L’opération est simple et rapide: à partir du téléchargement d’une image, une IA retouche, recadre et applique en quelques secondes un schème d’animation présélectionné. Le visage roule des yeux, cligne des paupières, esquisse un sourire… Sur les réseaux sociaux, Abraham Lincoln, Oscar Wilde, Napoléon, Rimbaud ou Mona Lisa se voient pareillement affectés de la même minauderie robotisée.

Le succès rencontré par ces reconstitutions a submergé le web de clignements d’yeux romantiques. Adossée à la nostalgie, l’illusion créée par l’animation peut être bluffante. Mais l’application restitue-t-elle vraiment les apparences vivantes d’un individu? C’est ce que laissent croire les réactions d’usagers, émus de voir s’animer l’image figée d’un disparu ou d’un ancêtre qu’ils n’ont jamais connu.

L’illusion se dissipe dès qu’on teste les capacités de l’IA sur le portrait d’un proche dont on connait les expressions. La mise en mouvement stéréotypée des traits ne recrée jamais la gamme très personnelle qui fait précisément l’identité d’une physionomie. Mais la promotion de l’application, qui invite à l’utiliser sur des images anciennes, éloigne habilement cette confrontation.

Proches de l’aspect des deepfakes pornographiques, les résultats sont plus ou moins convaincants selon l’angle de prise de vue et la symétrie de la pose, et présentent souvent des déformations étranges. Le moindre écart, ou le port de lunettes, qui modifie la géométrie des traits, créent des zones affectées d’une vie propre, à l’aspect parfois monstrueux. Mais le principal défaut de l’animation est de générer des mouvements qui ne tiennent pas compte des structures osseuse et musculaire sous-jacentes, impossibles à extrapoler à partir des informations superficielles du portrait. La reconstitution des mimiques fait glisser les traits du visage comme un masque de peau sur un crâne lisse.

La seule chose dont on peut être sûr, c’est que Rimbaud n’a jamais souri de cette façon. Ce que propose MyHeritage, c’est de superposer au standard de la pose photographique une expression forcée. Le résultat en dit plus sur les conventions du portrait que sur les victimes de cette simulation.

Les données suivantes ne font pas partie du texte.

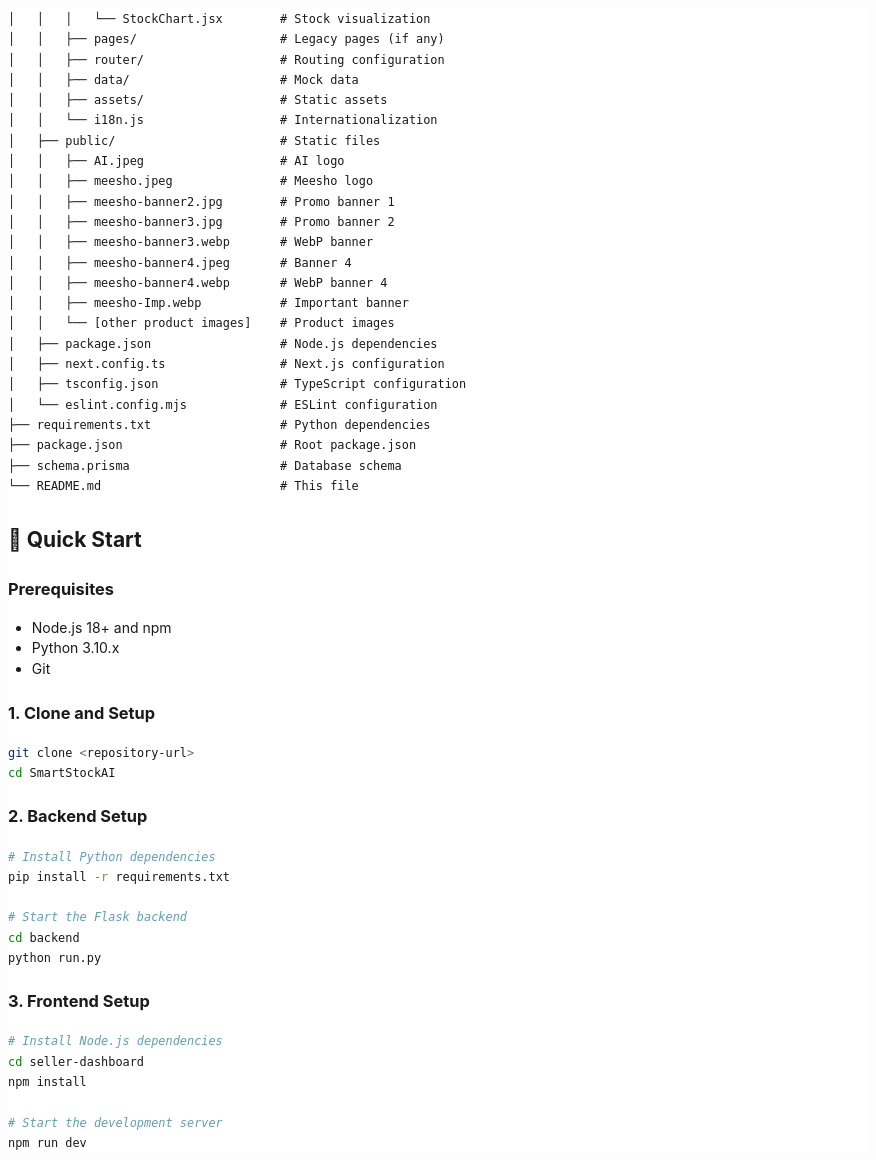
```
│   │   │   └── StockChart.jsx        # Stock visualization
│   │   ├── pages/                    # Legacy pages (if any)
│   │   ├── router/                   # Routing configuration
│   │   ├── data/                     # Mock data
│   │   ├── assets/                   # Static assets
│   │   └── i18n.js                   # Internationalization
│   ├── public/                       # Static files
│   │   ├── AI.jpeg                   # AI logo
│   │   ├── meesho.jpeg               # Meesho logo
│   │   ├── meesho-banner2.jpg        # Promo banner 1
│   │   ├── meesho-banner3.jpg        # Promo banner 2
│   │   ├── meesho-banner3.webp       # WebP banner
│   │   ├── meesho-banner4.jpeg       # Banner 4
│   │   ├── meesho-banner4.webp       # WebP banner 4
│   │   ├── meesho-Imp.webp           # Important banner
│   │   └── [other product images]    # Product images
│   ├── package.json                  # Node.js dependencies
│   ├── next.config.ts                # Next.js configuration
│   ├── tsconfig.json                 # TypeScript configuration
│   └── eslint.config.mjs             # ESLint configuration
├── requirements.txt                  # Python dependencies
├── package.json                      # Root package.json
├── schema.prisma                     # Database schema
└── README.md                         # This file
```

## 🚀 **Quick Start**

### **Prerequisites**
- Node.js 18+ and npm
- Python 3.10.x
- Git

### **1. Clone and Setup**
```bash
git clone <repository-url>
cd SmartStockAI
```

### **2. Backend Setup**
```bash
# Install Python dependencies
pip install -r requirements.txt

# Start the Flask backend
cd backend
python run.py
```

### **3. Frontend Setup**
```bash
# Install Node.js dependencies
cd seller-dashboard
npm install

# Start the development server
npm run dev
```
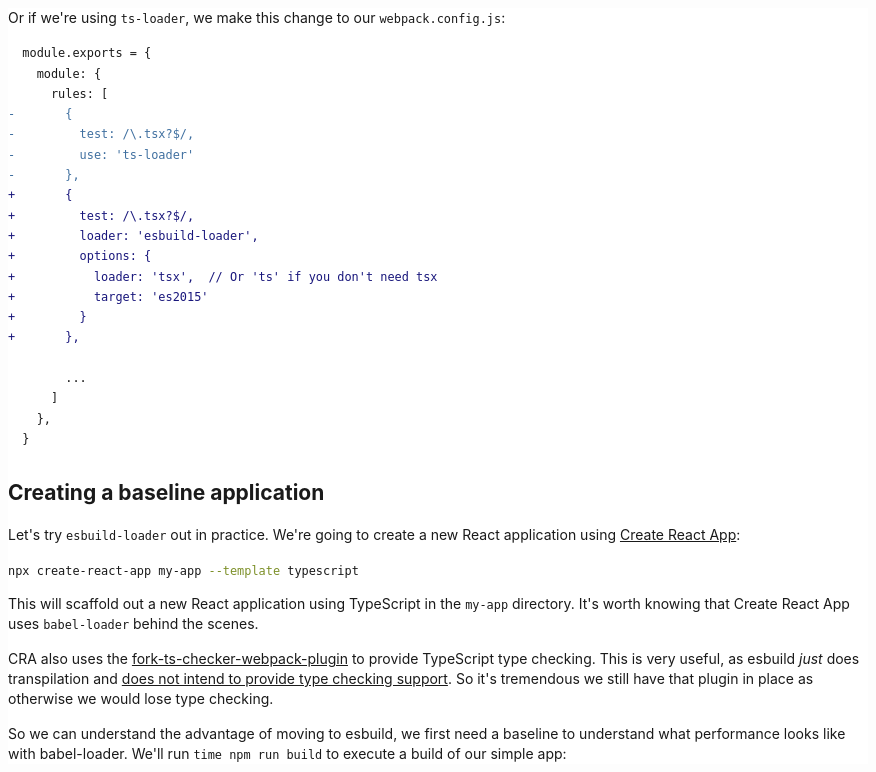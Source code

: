 Or if we're using `ts-loader`, we make this change to our `webpack.config.js`:

```diff
  module.exports = {
    module: {
      rules: [
-       {
-         test: /\.tsx?$/,
-         use: 'ts-loader'
-       },
+       {
+         test: /\.tsx?$/,
+         loader: 'esbuild-loader',
+         options: {
+           loader: 'tsx',  // Or 'ts' if you don't need tsx
+           target: 'es2015'
+         }
+       },

        ...
      ]
    },
  }
```

## Creating a baseline application

Let's try `esbuild-loader` out in practice.  We're going to create a new React application using [Create React App](https://create-react-app.dev/):

```bash
npx create-react-app my-app --template typescript
```

This will scaffold out a new React application using TypeScript in the `my-app` directory. It's worth knowing that Create React App uses `babel-loader` behind the scenes. 

CRA also uses the [fork-ts-checker-webpack-plugin](https://github.com/TypeStrong/fork-ts-checker-webpack-plugin) to provide TypeScript type checking. This is very useful, as esbuild *just* does transpilation and [does not intend to provide type checking support](https://esbuild.github.io/faq/#upcoming-roadmap). So it's tremendous we still have that plugin in place as otherwise we would lose type checking.

So we can understand the advantage of moving to esbuild, we first need a baseline to understand what performance looks like with babel-loader. We'll run `time npm run build` to execute a build of our simple app:
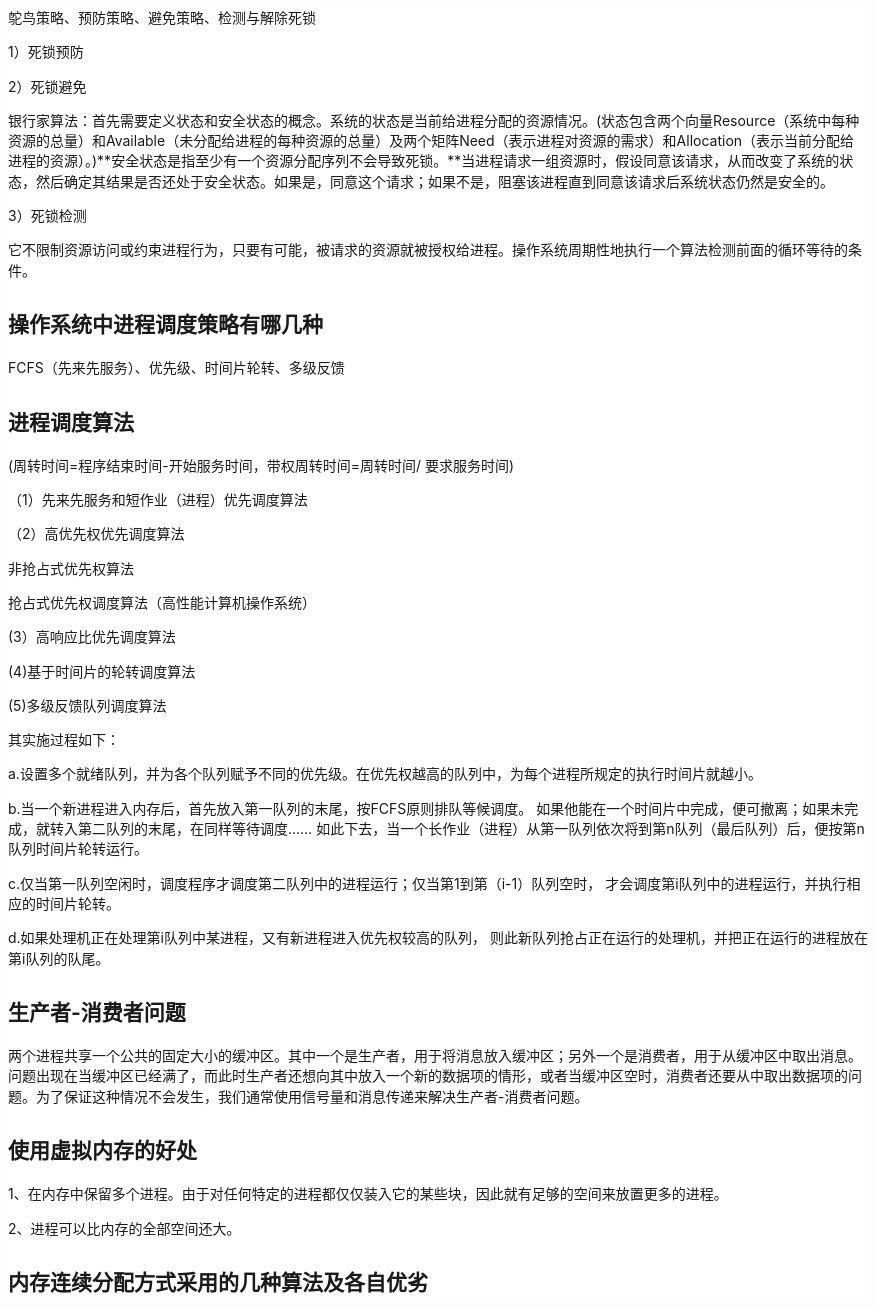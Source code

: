 鸵鸟策略、预防策略、避免策略、检测与解除死锁

1）死锁预防

2）死锁避免

银行家算法：首先需要定义状态和安全状态的概念。系统的状态是当前给进程分配的资源情况。(状态包含两个向量Resource（系统中每种资源的总量）和Available（未分配给进程的每种资源的总量）及两个矩阵Need（表示进程对资源的需求）和Allocation（表示当前分配给进程的资源）。)**安全状态是指至少有一个资源分配序列不会导致死锁。**当进程请求一组资源时，假设同意该请求，从而改变了系统的状态，然后确定其结果是否还处于安全状态。如果是，同意这个请求；如果不是，阻塞该进程直到同意该请求后系统状态仍然是安全的。

3）死锁检测

 它不限制资源访问或约束进程行为，只要有可能，被请求的资源就被授权给进程。操作系统周期性地执行一个算法检测前面的循环等待的条件。

## 操作系统中进程调度策略有哪几种

FCFS（先来先服务）、优先级、时间片轮转、多级反馈

## 进程调度算法

(周转时间=程序结束时间-开始服务时间，带权周转时间=周转时间/ 要求服务时间)

（1）先来先服务和短作业（进程）优先调度算法 

（2）高优先权优先调度算法

非抢占式优先权算法

抢占式优先权调度算法（高性能计算机操作系统）

(3）高响应比优先调度算法 

(4)基于时间片的轮转调度算法

 (5)多级反馈队列调度算法

其实施过程如下：

a.设置多个就绪队列，并为各个队列赋予不同的优先级。在优先权越高的队列中，为每个进程所规定的执行时间片就越小。

b.当一个新进程进入内存后，首先放入第一队列的末尾，按FCFS原则排队等候调度。 如果他能在一个时间片中完成，便可撤离；如果未完成，就转入第二队列的末尾，在同样等待调度…… 如此下去，当一个长作业（进程）从第一队列依次将到第n队列（最后队列）后，便按第n队列时间片轮转运行。

c.仅当第一队列空闲时，调度程序才调度第二队列中的进程运行；仅当第1到第（i-1）队列空时， 才会调度第i队列中的进程运行，并执行相应的时间片轮转。

d.如果处理机正在处理第i队列中某进程，又有新进程进入优先权较高的队列， 则此新队列抢占正在运行的处理机，并把正在运行的进程放在第i队列的队尾。

## 生产者-消费者问题

两个进程共享一个公共的固定大小的缓冲区。其中一个是生产者，用于将消息放入缓冲区；另外一个是消费者，用于从缓冲区中取出消息。问题出现在当缓冲区已经满了，而此时生产者还想向其中放入一个新的数据项的情形，或者当缓冲区空时，消费者还要从中取出数据项的问题。为了保证这种情况不会发生，我们通常使用信号量和消息传递来解决生产者-消费者问题。

## 使用虚拟内存的好处

1、在内存中保留多个进程。由于对任何特定的进程都仅仅装入它的某些块，因此就有足够的空间来放置更多的进程。

2、进程可以比内存的全部空间还大。

## 内存连续分配方式采用的几种算法及各自优劣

11 réflexions au sujet de « Faire sourire Rimbaud? »

  1. Ne gâchons pas notre amusement à voir l’image de notre visage s’animer comme un mauvais miroir comique, comme un autre fantomatique. Avec, en image d’entrée, un portrait de face bouche fermée sans lunettes et tête nue, l’illusion est presque troublante. Avec un portrait quasi trois-quart affublé de lunettes, d’un chapeau et tout sourire, le grotesque monstrueux devient repoussant.
    Bien que cela soit clairement un produit marketing s’appuyant sur des conventions (ce n’est qu’une démonstration technique), cela laisse présager d’un développement de la mascarade visuelle (à bon ou mauvais escient) et, corollairement, de voir la confiance aux images paréidoliques se désagréger encore.
    À propos, que donne la figure du sieur Gunthert passée à la moulinette de MyHeritage?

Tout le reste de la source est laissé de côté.